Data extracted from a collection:
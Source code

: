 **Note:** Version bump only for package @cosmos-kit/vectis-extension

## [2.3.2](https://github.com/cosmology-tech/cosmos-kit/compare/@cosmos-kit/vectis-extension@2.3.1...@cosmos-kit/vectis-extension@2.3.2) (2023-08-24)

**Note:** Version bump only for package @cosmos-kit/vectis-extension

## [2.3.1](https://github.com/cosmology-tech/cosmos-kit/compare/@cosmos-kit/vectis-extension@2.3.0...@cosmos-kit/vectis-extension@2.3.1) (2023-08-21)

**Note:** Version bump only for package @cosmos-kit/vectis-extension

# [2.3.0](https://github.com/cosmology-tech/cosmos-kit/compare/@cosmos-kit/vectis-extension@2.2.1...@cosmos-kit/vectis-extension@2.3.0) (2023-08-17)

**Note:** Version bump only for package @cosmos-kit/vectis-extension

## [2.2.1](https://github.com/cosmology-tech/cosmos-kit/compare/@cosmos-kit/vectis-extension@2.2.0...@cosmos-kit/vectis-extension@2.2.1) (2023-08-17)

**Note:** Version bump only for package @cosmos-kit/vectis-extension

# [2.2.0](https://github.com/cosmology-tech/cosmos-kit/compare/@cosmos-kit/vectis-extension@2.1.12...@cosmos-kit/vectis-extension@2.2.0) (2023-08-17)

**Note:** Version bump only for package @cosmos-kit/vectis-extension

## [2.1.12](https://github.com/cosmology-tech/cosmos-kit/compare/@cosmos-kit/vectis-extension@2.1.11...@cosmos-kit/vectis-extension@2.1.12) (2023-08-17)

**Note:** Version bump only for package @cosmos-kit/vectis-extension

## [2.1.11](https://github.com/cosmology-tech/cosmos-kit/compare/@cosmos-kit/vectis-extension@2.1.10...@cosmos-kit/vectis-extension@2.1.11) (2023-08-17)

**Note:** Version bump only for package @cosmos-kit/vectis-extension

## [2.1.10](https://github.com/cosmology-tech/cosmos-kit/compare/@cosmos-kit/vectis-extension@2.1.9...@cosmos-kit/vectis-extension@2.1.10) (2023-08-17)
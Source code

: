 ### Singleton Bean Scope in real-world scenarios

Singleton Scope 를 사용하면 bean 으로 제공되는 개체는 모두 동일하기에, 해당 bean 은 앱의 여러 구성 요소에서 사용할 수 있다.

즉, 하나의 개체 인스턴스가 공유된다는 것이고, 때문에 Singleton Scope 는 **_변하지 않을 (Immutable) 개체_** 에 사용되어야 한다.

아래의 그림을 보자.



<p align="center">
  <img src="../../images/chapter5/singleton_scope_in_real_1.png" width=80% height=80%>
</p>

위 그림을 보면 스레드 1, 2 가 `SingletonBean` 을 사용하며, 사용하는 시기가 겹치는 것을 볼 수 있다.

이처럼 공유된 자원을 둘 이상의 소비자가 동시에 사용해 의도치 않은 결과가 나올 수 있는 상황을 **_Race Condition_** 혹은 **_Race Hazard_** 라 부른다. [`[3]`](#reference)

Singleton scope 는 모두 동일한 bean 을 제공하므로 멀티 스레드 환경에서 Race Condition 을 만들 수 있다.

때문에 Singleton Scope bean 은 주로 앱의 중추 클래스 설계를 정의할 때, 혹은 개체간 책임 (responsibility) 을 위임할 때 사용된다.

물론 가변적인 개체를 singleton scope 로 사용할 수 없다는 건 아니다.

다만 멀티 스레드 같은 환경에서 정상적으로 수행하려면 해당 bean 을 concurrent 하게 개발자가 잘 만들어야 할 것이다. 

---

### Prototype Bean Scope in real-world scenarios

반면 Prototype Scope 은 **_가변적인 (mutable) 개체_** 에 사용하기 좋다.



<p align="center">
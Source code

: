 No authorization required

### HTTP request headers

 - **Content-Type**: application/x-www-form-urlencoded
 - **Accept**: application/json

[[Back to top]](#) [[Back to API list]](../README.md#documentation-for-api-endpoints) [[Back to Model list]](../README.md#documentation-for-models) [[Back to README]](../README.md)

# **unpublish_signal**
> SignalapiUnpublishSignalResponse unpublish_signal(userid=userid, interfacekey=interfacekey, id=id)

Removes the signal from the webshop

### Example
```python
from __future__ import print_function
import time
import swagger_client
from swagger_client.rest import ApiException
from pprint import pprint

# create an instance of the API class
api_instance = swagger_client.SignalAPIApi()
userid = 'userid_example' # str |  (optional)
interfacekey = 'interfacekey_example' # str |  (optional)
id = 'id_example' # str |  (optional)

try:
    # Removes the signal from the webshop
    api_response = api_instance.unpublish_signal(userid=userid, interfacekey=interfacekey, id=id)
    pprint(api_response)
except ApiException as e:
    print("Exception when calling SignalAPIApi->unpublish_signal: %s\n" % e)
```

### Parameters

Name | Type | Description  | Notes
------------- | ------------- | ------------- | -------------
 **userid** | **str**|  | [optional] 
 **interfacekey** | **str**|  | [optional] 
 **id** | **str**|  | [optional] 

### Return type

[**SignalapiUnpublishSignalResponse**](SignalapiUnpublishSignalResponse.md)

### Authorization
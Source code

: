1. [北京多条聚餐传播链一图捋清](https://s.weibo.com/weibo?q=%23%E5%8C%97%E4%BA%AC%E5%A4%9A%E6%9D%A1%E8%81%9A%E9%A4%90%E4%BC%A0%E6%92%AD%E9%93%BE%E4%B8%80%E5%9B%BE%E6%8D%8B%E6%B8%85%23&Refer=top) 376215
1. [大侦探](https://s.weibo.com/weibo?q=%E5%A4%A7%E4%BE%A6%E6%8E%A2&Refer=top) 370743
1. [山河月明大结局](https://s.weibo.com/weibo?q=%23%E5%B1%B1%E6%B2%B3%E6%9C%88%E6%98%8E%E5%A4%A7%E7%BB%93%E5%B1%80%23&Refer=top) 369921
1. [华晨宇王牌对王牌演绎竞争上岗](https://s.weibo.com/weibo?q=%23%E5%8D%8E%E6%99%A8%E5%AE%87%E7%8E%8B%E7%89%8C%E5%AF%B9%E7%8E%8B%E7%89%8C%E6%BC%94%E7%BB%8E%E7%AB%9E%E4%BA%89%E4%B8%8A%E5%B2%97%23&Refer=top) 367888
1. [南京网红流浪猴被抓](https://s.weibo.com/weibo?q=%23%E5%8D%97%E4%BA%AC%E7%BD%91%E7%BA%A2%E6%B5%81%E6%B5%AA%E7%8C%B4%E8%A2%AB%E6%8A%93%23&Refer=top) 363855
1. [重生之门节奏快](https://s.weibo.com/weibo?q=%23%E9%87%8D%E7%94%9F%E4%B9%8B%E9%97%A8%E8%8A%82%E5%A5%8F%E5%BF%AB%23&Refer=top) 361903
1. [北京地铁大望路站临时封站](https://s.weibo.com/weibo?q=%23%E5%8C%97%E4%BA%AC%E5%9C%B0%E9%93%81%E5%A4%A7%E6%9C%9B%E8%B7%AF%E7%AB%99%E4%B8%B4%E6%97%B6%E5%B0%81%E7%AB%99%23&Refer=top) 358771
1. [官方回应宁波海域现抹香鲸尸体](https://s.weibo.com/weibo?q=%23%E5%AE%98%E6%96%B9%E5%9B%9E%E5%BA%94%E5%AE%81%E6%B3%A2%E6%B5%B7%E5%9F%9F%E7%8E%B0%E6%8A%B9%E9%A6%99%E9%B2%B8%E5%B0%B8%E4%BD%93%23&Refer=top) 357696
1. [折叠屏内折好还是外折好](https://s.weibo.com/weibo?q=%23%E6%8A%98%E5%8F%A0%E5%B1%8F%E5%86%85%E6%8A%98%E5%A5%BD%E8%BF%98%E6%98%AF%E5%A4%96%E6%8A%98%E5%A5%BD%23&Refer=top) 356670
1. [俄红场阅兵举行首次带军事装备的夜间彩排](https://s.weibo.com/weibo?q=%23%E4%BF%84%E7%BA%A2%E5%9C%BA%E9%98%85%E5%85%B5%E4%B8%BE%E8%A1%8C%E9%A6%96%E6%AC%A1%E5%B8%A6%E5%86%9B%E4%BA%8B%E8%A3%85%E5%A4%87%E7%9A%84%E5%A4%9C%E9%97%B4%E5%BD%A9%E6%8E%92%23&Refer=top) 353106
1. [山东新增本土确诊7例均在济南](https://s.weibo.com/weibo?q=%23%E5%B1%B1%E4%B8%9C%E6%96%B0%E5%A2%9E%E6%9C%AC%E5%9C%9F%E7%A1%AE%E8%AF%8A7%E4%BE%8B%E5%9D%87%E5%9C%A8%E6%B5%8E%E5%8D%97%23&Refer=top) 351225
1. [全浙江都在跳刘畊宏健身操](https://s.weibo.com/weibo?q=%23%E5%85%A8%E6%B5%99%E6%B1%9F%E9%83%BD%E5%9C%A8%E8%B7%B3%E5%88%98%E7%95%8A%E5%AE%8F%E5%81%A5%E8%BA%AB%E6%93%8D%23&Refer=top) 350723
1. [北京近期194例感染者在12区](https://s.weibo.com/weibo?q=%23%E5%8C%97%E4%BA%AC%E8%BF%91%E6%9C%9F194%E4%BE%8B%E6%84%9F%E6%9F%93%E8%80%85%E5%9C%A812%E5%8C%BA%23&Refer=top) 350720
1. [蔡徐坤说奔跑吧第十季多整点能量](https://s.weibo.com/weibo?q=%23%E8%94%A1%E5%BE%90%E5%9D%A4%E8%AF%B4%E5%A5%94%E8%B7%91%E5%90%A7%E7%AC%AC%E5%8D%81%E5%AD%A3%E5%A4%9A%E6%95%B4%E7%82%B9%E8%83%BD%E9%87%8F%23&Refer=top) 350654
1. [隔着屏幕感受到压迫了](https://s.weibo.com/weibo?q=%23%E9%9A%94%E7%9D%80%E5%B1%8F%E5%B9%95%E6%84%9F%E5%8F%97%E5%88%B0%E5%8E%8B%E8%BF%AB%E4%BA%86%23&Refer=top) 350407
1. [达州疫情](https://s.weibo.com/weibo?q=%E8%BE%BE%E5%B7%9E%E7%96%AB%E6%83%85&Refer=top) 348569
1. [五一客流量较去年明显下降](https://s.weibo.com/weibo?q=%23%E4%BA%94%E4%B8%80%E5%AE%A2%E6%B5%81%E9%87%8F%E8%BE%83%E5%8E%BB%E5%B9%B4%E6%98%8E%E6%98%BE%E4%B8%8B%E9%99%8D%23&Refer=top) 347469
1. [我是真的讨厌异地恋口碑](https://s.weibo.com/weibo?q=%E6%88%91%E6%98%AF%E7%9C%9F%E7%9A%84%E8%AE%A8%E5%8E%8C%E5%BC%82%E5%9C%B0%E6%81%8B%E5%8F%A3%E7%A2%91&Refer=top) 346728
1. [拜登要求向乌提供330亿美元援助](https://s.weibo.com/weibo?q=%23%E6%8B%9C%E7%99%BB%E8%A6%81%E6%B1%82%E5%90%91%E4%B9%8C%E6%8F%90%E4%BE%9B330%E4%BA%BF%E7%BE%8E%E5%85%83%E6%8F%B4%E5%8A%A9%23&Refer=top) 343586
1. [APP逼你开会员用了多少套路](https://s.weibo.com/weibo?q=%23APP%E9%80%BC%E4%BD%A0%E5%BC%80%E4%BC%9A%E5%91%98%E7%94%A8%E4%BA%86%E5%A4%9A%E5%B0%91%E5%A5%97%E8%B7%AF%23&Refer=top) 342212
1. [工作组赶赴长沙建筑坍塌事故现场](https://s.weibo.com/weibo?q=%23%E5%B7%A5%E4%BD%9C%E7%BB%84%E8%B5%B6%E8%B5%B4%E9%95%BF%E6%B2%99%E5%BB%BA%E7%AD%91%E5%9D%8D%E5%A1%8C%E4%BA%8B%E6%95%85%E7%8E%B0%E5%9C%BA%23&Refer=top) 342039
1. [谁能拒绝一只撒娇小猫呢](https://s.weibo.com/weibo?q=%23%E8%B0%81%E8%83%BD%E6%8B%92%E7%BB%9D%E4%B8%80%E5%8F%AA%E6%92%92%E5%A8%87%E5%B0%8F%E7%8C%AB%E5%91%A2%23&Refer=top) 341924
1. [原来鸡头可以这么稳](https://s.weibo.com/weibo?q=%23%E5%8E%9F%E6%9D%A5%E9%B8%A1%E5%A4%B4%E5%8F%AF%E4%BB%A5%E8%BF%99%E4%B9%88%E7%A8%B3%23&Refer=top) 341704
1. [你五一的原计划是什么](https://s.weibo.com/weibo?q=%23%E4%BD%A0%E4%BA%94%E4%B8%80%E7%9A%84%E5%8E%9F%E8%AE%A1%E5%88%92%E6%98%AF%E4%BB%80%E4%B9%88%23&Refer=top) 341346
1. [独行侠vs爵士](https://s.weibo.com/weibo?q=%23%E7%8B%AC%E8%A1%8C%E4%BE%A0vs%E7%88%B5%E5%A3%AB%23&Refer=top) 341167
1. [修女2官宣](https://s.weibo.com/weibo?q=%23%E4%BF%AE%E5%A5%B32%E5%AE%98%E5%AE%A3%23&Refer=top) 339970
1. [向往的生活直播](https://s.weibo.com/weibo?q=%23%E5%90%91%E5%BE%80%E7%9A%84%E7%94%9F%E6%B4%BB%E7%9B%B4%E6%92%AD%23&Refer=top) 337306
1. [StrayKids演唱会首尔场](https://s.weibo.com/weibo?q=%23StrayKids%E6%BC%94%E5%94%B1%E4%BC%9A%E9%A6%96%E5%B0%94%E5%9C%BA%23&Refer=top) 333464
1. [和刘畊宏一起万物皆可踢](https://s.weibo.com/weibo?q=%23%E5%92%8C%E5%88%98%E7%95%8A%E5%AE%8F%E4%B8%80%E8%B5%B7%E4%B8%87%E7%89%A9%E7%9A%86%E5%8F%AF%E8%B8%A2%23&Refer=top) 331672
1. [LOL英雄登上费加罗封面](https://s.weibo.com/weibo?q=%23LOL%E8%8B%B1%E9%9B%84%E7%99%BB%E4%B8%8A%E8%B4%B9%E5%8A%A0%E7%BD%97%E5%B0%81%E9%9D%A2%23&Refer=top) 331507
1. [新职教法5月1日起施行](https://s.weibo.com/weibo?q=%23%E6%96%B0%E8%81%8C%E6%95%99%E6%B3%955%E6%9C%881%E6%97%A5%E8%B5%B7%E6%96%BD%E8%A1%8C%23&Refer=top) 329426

## [What to do]
A line belongs in the answer if it contains the word "optional"; copy every such line from the data above.

## [Worked solution]
userid = 'userid_example' # str |  (optional)
interfacekey = 'interfacekey_example' # str |  (optional)
id = 'id_example' # str |  (optional)
 **userid** | **str**|  | [optional] 
 **interfacekey** | **str**|  | [optional] 
 **id** | **str**|  | [optional] 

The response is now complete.